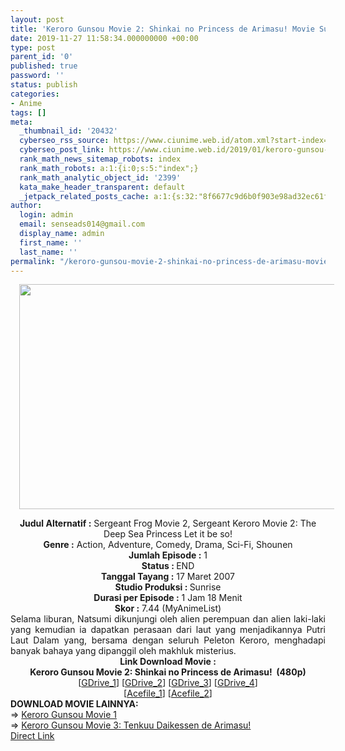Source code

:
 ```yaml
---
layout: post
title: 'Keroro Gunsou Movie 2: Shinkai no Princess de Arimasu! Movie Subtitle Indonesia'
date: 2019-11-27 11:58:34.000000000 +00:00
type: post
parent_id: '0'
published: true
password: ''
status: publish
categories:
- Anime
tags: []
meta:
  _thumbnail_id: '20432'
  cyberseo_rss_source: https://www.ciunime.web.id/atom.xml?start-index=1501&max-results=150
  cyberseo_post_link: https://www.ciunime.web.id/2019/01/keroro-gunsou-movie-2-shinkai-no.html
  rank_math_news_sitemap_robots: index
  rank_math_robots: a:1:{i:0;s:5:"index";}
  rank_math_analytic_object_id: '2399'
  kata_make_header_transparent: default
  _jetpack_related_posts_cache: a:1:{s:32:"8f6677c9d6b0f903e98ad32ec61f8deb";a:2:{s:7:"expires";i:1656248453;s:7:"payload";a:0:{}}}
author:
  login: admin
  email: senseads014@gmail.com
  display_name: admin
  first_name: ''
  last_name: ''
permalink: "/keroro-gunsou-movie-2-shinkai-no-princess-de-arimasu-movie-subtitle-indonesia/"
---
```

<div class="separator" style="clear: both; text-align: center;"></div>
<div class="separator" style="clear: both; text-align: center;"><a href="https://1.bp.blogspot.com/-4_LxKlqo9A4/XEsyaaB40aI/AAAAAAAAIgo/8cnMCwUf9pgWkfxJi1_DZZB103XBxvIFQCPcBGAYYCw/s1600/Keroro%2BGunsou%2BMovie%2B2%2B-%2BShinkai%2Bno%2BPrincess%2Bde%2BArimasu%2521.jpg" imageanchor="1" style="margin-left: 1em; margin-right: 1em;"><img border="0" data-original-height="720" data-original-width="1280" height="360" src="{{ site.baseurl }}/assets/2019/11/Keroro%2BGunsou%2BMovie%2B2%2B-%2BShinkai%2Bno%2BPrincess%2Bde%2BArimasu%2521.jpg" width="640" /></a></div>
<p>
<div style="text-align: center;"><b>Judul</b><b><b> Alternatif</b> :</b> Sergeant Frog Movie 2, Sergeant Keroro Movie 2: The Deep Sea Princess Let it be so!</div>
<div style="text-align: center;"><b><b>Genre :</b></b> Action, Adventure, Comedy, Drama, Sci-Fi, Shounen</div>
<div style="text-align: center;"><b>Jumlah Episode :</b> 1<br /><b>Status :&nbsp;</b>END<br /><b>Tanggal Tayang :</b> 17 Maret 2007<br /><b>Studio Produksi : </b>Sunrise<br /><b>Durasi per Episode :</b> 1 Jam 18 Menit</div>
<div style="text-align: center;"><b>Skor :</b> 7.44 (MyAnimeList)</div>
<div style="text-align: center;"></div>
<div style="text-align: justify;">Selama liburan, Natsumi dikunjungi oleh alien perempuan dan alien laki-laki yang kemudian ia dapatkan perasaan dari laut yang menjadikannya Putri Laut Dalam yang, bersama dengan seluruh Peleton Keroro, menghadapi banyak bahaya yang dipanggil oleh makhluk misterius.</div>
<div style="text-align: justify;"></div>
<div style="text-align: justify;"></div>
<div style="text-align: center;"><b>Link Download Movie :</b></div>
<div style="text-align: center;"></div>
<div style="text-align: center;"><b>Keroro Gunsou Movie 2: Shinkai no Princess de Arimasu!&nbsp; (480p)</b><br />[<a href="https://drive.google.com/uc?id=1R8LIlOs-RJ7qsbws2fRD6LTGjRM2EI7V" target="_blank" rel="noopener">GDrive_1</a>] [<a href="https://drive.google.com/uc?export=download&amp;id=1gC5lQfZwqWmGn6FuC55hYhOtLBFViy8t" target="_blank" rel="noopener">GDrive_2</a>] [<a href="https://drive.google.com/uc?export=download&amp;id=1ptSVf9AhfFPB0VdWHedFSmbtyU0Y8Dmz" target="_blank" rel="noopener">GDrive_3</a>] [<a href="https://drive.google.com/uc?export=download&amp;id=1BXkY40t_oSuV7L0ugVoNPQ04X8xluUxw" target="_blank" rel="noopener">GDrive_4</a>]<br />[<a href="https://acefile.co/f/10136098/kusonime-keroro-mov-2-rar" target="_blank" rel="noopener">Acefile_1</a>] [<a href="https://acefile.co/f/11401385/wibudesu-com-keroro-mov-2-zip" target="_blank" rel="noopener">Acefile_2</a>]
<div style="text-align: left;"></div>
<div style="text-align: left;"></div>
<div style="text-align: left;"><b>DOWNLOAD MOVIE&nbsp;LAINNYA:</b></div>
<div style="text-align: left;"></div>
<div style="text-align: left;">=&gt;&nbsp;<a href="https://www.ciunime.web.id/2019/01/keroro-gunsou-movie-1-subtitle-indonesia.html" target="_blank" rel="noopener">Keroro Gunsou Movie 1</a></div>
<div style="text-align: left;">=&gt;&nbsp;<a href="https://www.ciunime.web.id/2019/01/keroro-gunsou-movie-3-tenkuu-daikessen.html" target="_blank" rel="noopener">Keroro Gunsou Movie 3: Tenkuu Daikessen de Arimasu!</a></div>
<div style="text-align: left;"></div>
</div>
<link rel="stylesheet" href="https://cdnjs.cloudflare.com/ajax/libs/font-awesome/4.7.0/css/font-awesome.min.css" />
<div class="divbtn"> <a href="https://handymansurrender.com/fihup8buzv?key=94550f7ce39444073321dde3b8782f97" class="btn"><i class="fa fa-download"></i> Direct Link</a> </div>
◆ ◆ ◆ ◆ ◆
**Exercise details**:
Please output all the records above exactly, leaving out every picture.

**Expected answer**:
Source code

:
 ```yaml
---
layout: post
title: 'Keroro Gunsou Movie 2: Shinkai no Princess de Arimasu! Movie Subtitle Indonesia'
date: 2019-11-27 11:58:34.000000000 +00:00
type: post
parent_id: '0'
published: true
password: ''
status: publish
categories:
- Anime
tags: []
meta:
  _thumbnail_id: '20432'
  cyberseo_rss_source: https://www.ciunime.web.id/atom.xml?start-index=1501&max-results=150
  cyberseo_post_link: https://www.ciunime.web.id/2019/01/keroro-gunsou-movie-2-shinkai-no.html
  rank_math_news_sitemap_robots: index
  rank_math_robots: a:1:{i:0;s:5:"index";}
  rank_math_analytic_object_id: '2399'
  kata_make_header_transparent: default
  _jetpack_related_posts_cache: a:1:{s:32:"8f6677c9d6b0f903e98ad32ec61f8deb";a:2:{s:7:"expires";i:1656248453;s:7:"payload";a:0:{}}}
author:
  login: admin
  email: senseads014@gmail.com
  display_name: admin
  first_name: ''
  last_name: ''
permalink: "/keroro-gunsou-movie-2-shinkai-no-princess-de-arimasu-movie-subtitle-indonesia/"
---
```

<div class="separator" style="clear: both; text-align: center;"></div>
<div class="separator" style="clear: both; text-align: center;"><a href="https://1.bp.blogspot.com/-4_LxKlqo9A4/XEsyaaB40aI/AAAAAAAAIgo/8cnMCwUf9pgWkfxJi1_DZZB103XBxvIFQCPcBGAYYCw/s1600/Keroro%2BGunsou%2BMovie%2B2%2B-%2BShinkai%2Bno%2BPrincess%2Bde%2BArimasu%2521.jpg" imageanchor="1" style="margin-left: 1em; margin-right: 1em;"><img border="0" data-original-height="720" data-original-width="1280" height="360" src="{{ site.baseurl }}/assets/2019/11/Keroro%2BGunsou%2BMovie%2B2%2B-%2BShinkai%2Bno%2BPrincess%2Bde%2BArimasu%2521.jpg" width="640" /></a></div>
<p>
<div style="text-align: center;"><b>Judul</b><b><b> Alternatif</b> :</b> Sergeant Frog Movie 2, Sergeant Keroro Movie 2: The Deep Sea Princess Let it be so!</div>
<div style="text-align: center;"><b><b>Genre :</b></b> Action, Adventure, Comedy, Drama, Sci-Fi, Shounen</div>
<div style="text-align: center;"><b>Jumlah Episode :</b> 1<br /><b>Status :&nbsp;</b>END<br /><b>Tanggal Tayang :</b> 17 Maret 2007<br /><b>Studio Produksi : </b>Sunrise<br /><b>Durasi per Episode :</b> 1 Jam 18 Menit</div>
<div style="text-align: center;"><b>Skor :</b> 7.44 (MyAnimeList)</div>
<div style="text-align: center;"></div>
<div style="text-align: justify;">Selama liburan, Natsumi dikunjungi oleh alien perempuan dan alien laki-laki yang kemudian ia dapatkan perasaan dari laut yang menjadikannya Putri Laut Dalam yang, bersama dengan seluruh Peleton Keroro, menghadapi banyak bahaya yang dipanggil oleh makhluk misterius.</div>
<div style="text-align: justify;"></div>
<div style="text-align: justify;"></div>
<div style="text-align: center;"><b>Link Download Movie :</b></div>
<div style="text-align: center;"></div>
<div style="text-align: center;"><b>Keroro Gunsou Movie 2: Shinkai no Princess de Arimasu!&nbsp; (480p)</b><br />[<a href="https://drive.google.com/uc?id=1R8LIlOs-RJ7qsbws2fRD6LTGjRM2EI7V" target="_blank" rel="noopener">GDrive_1</a>] [<a href="https://drive.google.com/uc?export=download&amp;id=1gC5lQfZwqWmGn6FuC55hYhOtLBFViy8t" target="_blank" rel="noopener">GDrive_2</a>] [<a href="https://drive.google.com/uc?export=download&amp;id=1ptSVf9AhfFPB0VdWHedFSmbtyU0Y8Dmz" target="_blank" rel="noopener">GDrive_3</a>] [<a href="https://drive.google.com/uc?export=download&amp;id=1BXkY40t_oSuV7L0ugVoNPQ04X8xluUxw" target="_blank" rel="noopener">GDrive_4</a>]<br />[<a href="https://acefile.co/f/10136098/kusonime-keroro-mov-2-rar" target="_blank" rel="noopener">Acefile_1</a>] [<a href="https://acefile.co/f/11401385/wibudesu-com-keroro-mov-2-zip" target="_blank" rel="noopener">Acefile_2</a>]
<div style="text-align: left;"></div>
<div style="text-align: left;"></div>
<div style="text-align: left;"><b>DOWNLOAD MOVIE&nbsp;LAINNYA:</b></div>
<div style="text-align: left;"></div>
<div style="text-align: left;">=&gt;&nbsp;<a href="https://www.ciunime.web.id/2019/01/keroro-gunsou-movie-1-subtitle-indonesia.html" target="_blank" rel="noopener">Keroro Gunsou Movie 1</a></div>
<div style="text-align: left;">=&gt;&nbsp;<a href="https://www.ciunime.web.id/2019/01/keroro-gunsou-movie-3-tenkuu-daikessen.html" target="_blank" rel="noopener">Keroro Gunsou Movie 3: Tenkuu Daikessen de Arimasu!</a></div>
<div style="text-align: left;"></div>
</div>
<link rel="stylesheet" href="https://cdnjs.cloudflare.com/ajax/libs/font-awesome/4.7.0/css/font-awesome.min.css" />
<div class="divbtn"> <a href="https://handymansurrender.com/fihup8buzv?key=94550f7ce39444073321dde3b8782f97" class="btn"><i class="fa fa-download"></i> Direct Link</a> </div>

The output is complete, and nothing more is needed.